-- What is being asked --
Output the line containing "## Deploy Smart Contracts to production" and all subsequent lines of the listing below, copied exactly, with no other lines.

»»

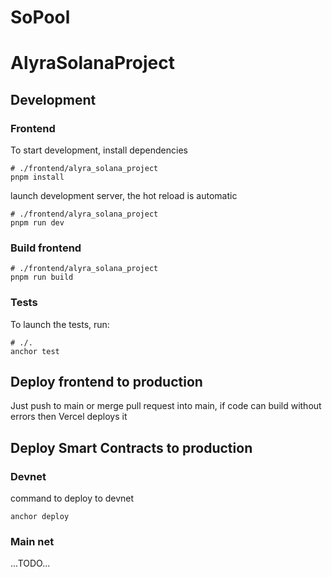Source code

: # SoPool
# AlyraSolanaProject


## Development

### Frontend

To start development, install dependencies

```shell
# ./frontend/alyra_solana_project
pnpm install
```

launch development server, the hot reload is automatic

```shell
# ./frontend/alyra_solana_project
pnpm run dev
```

### Build frontend

```shell
# ./frontend/alyra_solana_project
pnpm run build
```

### Tests

To launch the tests, run:

```shell
# ./.
anchor test
```


## Deploy frontend to production

Just push to main or merge pull request into main, if code can build without errors then Vercel deploys it

## Deploy Smart Contracts to production

### Devnet

command to deploy to devnet

```shell
anchor deploy
```

### Main net

...TODO...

««

-- Exercise result --
## Deploy Smart Contracts to production

### Devnet

command to deploy to devnet

```shell
anchor deploy
```

### Main net

...TODO...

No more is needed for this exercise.